Cognizant can do with some of that. It lacks both the geographical reach and the diversity of service offerings of companies such as Infosys, Wipro and TCS. And it still remains heavily oriented towards the financial services and healthcare industries with more than 50 per cent of its revenues coming from the two. Lakshmi Narayanan would like to look at that differently. "Our focus is on working with a limited number of customers in our area of specialisation, which is business applications for the enterprise customers," he says, adding that Cognizant works with the "top healthcare company, the top insurance company, the top life sciences company, the top bank, the top internet company and the top automobile company in the world". And R. Chandrasekaran, Executive VP and MD, while defending the company's bias towards two industry segments, is busy developing other areas-independent validation and testing, data warehousing and business intelligence, and high-end BPO services. Cognizan't revenues, too, when sliced, look different. Its revenues from maintenance and support, application development and system integration, and consulting "are in the ratio 50:45:5", while it is around 70:20:5 for most large Indian companies.

Cognizant's balance sheet allows it the luxury of acquiring companies should it want to.
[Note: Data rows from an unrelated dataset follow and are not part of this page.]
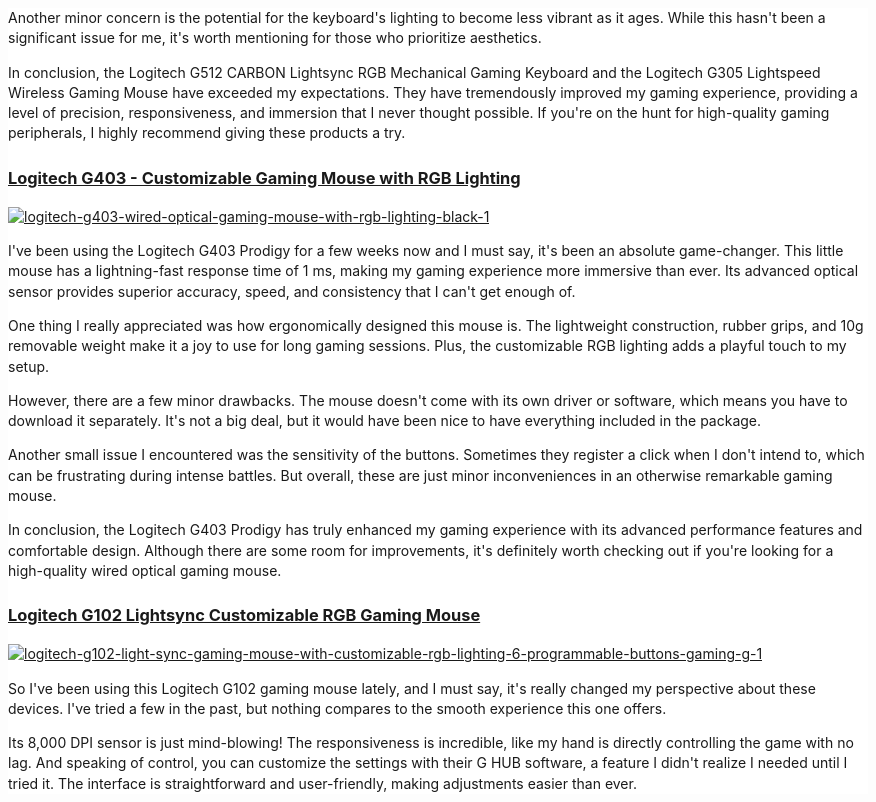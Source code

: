 Another minor concern is the potential for the keyboard's lighting to become less vibrant as it ages. While this hasn't been a significant issue for me, it's worth mentioning for those who prioritize aesthetics. 

In conclusion, the Logitech G512 CARBON Lightsync RGB Mechanical Gaming Keyboard and the Logitech G305 Lightspeed Wireless Gaming Mouse have exceeded my expectations. They have tremendously improved my gaming experience, providing a level of precision, responsiveness, and immersion that I never thought possible. If you're on the hunt for high-quality gaming peripherals, I highly recommend giving these products a try. 


### [Logitech G403 - Customizable Gaming Mouse with RGB Lighting](https://serp.ly/@serpgames/amazon/logitech-pro-gaming-mouse?utm_source=serpgames&utm_medium=website&utm_campaign=serp.games&utm_content=logitech-pro-gaming-mouse&utm_term=logitech-g403-customizable-gaming-mouse-with-rgb-lighting)

<div class="image"><a href="https://serp.ly/@serpgames/amazon/logitech-pro-gaming-mouse?utm_source=serpgames&utm_medium=website&utm_campaign=serp.games&utm_content=logitech-pro-gaming-mouse&utm_term=logitech-g403-wired-optical-gaming-mouse-with-rgb-lighting-black-1"><img alt="logitech-g403-wired-optical-gaming-mouse-with-rgb-lighting-black-1" src="https://imagedelivery.net/vy2bglCGN6hEeWOnSe2c7A/logitech-g403-wired-optical-gaming-mouse-with-rgb-lighting-black-1/w=720,h=540,fit=pad,background=black"/></a></div>

I've been using the Logitech G403 Prodigy for a few weeks now and I must say, it's been an absolute game-changer. This little mouse has a lightning-fast response time of 1 ms, making my gaming experience more immersive than ever. Its advanced optical sensor provides superior accuracy, speed, and consistency that I can't get enough of. 

One thing I really appreciated was how ergonomically designed this mouse is. The lightweight construction, rubber grips, and 10g removable weight make it a joy to use for long gaming sessions. Plus, the customizable RGB lighting adds a playful touch to my setup. 

However, there are a few minor drawbacks. The mouse doesn't come with its own driver or software, which means you have to download it separately. It's not a big deal, but it would have been nice to have everything included in the package. 

Another small issue I encountered was the sensitivity of the buttons. Sometimes they register a click when I don't intend to, which can be frustrating during intense battles. But overall, these are just minor inconveniences in an otherwise remarkable gaming mouse. 

In conclusion, the Logitech G403 Prodigy has truly enhanced my gaming experience with its advanced performance features and comfortable design. Although there are some room for improvements, it's definitely worth checking out if you're looking for a high-quality wired optical gaming mouse. 


### [Logitech G102 Lightsync Customizable RGB Gaming Mouse](https://serp.ly/@serpgames/amazon/logitech-pro-gaming-mouse?utm_source=serpgames&utm_medium=website&utm_campaign=serp.games&utm_content=logitech-pro-gaming-mouse&utm_term=logitech-g102-lightsync-customizable-rgb-gaming-mouse)

<div class="image"><a href="https://serp.ly/@serpgames/amazon/logitech-pro-gaming-mouse?utm_source=serpgames&utm_medium=website&utm_campaign=serp.games&utm_content=logitech-pro-gaming-mouse&utm_term=logitech-g102-light-sync-gaming-mouse-with-customizable-rgb-lighting-6-programmable-buttons-gaming-g-1"><img alt="logitech-g102-light-sync-gaming-mouse-with-customizable-rgb-lighting-6-programmable-buttons-gaming-g-1" src="https://imagedelivery.net/vy2bglCGN6hEeWOnSe2c7A/logitech-g102-light-sync-gaming-mouse-with-customizable-rgb-lighting-6-programmable-buttons-gaming-g-1/w=720,h=540,fit=pad,background=black"/></a></div>

So I've been using this Logitech G102 gaming mouse lately, and I must say, it's really changed my perspective about these devices. I've tried a few in the past, but nothing compares to the smooth experience this one offers. 

Its 8,000 DPI sensor is just mind-blowing! The responsiveness is incredible, like my hand is directly controlling the game with no lag. And speaking of control, you can customize the settings with their G HUB software, a feature I didn't realize I needed until I tried it. The interface is straightforward and user-friendly, making adjustments easier than ever. 
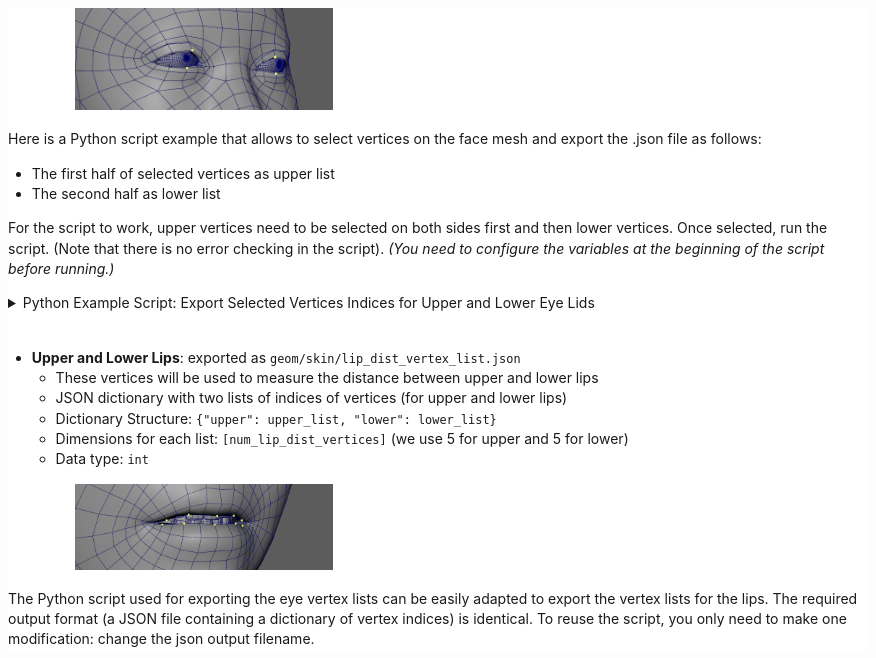 &nbsp;&nbsp;&nbsp;&nbsp;&nbsp;&nbsp;&nbsp;&nbsp;&nbsp;&nbsp;&nbsp;&nbsp;&nbsp;&nbsp;&nbsp;&nbsp;&nbsp;<img src="resources/upper_lower_eyelids.png" alt="Upper and Lower Eye Lids" width="30%" />

Here is a Python script example that allows to select vertices on the face mesh and export the .json file as follows:
- The first half of selected vertices as upper list
- The second half as lower list

For the script to work, upper vertices need to be selected on both sides first and then lower vertices. Once selected, run the script. (Note that there is no error checking in the script). *(You need to configure the variables at the beginning of the script before running.)*

<details><summary>Python Example Script: Export Selected Vertices Indices for Upper and Lower Eye Lids</summary></details>
<br>

- **Upper and Lower Lips**: exported as `geom/skin/lip_dist_vertex_list.json`
    - These vertices will be used to measure the distance between upper and lower lips
    - JSON dictionary with two lists of indices of vertices (for upper and lower lips)
    - Dictionary Structure: `{"upper": upper_list, "lower": lower_list}`
    - Dimensions for each list: `[num_lip_dist_vertices]` (we use 5 for upper and 5 for lower)
    - Data type: `int`

&nbsp;&nbsp;&nbsp;&nbsp;&nbsp;&nbsp;&nbsp;&nbsp;&nbsp;&nbsp;&nbsp;&nbsp;&nbsp;&nbsp;&nbsp;&nbsp;&nbsp;<img src="resources/lip_dist_vertex.png" alt="Upper and Lower Lips" width="30%" />

The Python script used for exporting the eye vertex lists can be easily adapted to export the vertex lists for the lips. The required output format (a JSON file containing a dictionary of vertex indices) is identical. To reuse the script, you only need to make one modification: change the json output filename.
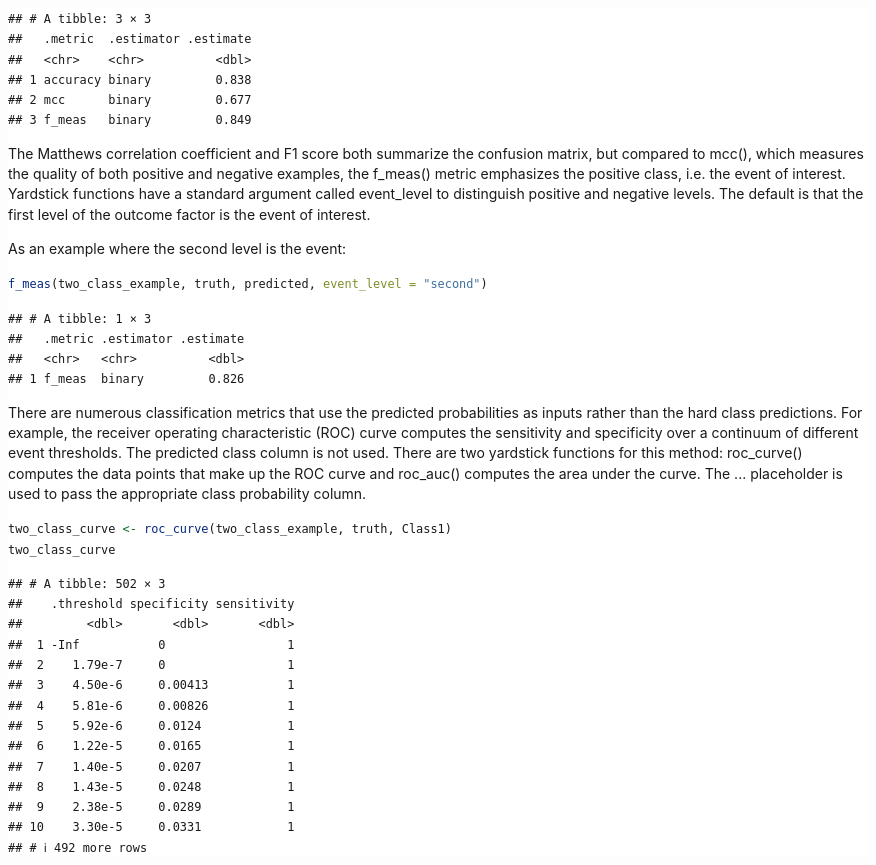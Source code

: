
 ```
## # A tibble: 3 × 3
##   .metric  .estimator .estimate
##   <chr>    <chr>          <dbl>
## 1 accuracy binary         0.838
## 2 mcc      binary         0.677
## 3 f_meas   binary         0.849
```

The Matthews correlation coefficient and F1 score both summarize the confusion matrix, but compared to mcc(), which measures the quality of both positive and negative examples, the f_meas() metric emphasizes the positive class, i.e. the event of interest. Yardstick functions have a standard argument called event_level to distinguish positive and negative levels. The default is that the first level of the outcome factor is the event of interest.

As an example where the second level is the event:


```r
f_meas(two_class_example, truth, predicted, event_level = "second")
```

```
## # A tibble: 1 × 3
##   .metric .estimator .estimate
##   <chr>   <chr>          <dbl>
## 1 f_meas  binary         0.826
```

There are numerous classification metrics that use the predicted probabilities as inputs rather than the hard class predictions. For example, the receiver operating characteristic (ROC) curve computes the sensitivity and specificity over a continuum of different event thresholds. The predicted class column is not used. There are two yardstick functions for this method: roc_curve() computes the data points that make up the ROC curve and roc_auc() computes the area under the curve. The ... placeholder is used to pass the appropriate class probability column.


```r
two_class_curve <- roc_curve(two_class_example, truth, Class1)
two_class_curve
```

```
## # A tibble: 502 × 3
##    .threshold specificity sensitivity
##         <dbl>       <dbl>       <dbl>
##  1 -Inf           0                 1
##  2    1.79e-7     0                 1
##  3    4.50e-6     0.00413           1
##  4    5.81e-6     0.00826           1
##  5    5.92e-6     0.0124            1
##  6    1.22e-5     0.0165            1
##  7    1.40e-5     0.0207            1
##  8    1.43e-5     0.0248            1
##  9    2.38e-5     0.0289            1
## 10    3.30e-5     0.0331            1
## # ℹ 492 more rows
```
Its current market capitalisation of $6.97 billion (Infosys' is $19.56 billion or Rs 88,020 crore) is built around 25 quarters of out-performance (of its guidance). It has cash and cash-equivalents of $368 million (Rs 1,656 crore) and that combined with "no debt provides Cognizant with the financial flexibility to pursue acquisitions", according to Cynthia Houlton, an analyst with us-based RBC Capital Markets. The company has done a few of those. In December 2003, it acquired Amsterdam-based

Infopulse, a $6 million or Rs 27 crore company that is already helping the cause of growth in continental Europe. In February 2004, it acquired Indian company Ygyan to gain a toehold in the sap (an enterprise software) implementation market and in April 2005, it did New York-based Fathom Solutions to beef up its telecom practice. Lakshmi Narayanan insists that future acquisitions will follow the same trend.

There can be no doubting the fact that Cognizant will continue to grow in 2006. "We believe that Cognizant will provide a unique offshore value proposition for clients," says Ed Caso, an analyst with us-based Wachkovia Securities. Yet, the company, which has set itself the goal of becoming one of the top 10 companies in its industry in the world, will soon realise that Tier-I is an entirely different ball game with companies boasting almost a similar spread of services (consulting to business process outsourcing). Cognizant could well realise that what has brought it thus far may not be enough to take it further. Or it could find out that the model continues to work for it. Right now, though, it is simply time to celebrate the emergence of another Indian (fine, Indian-American) it services powerhouse.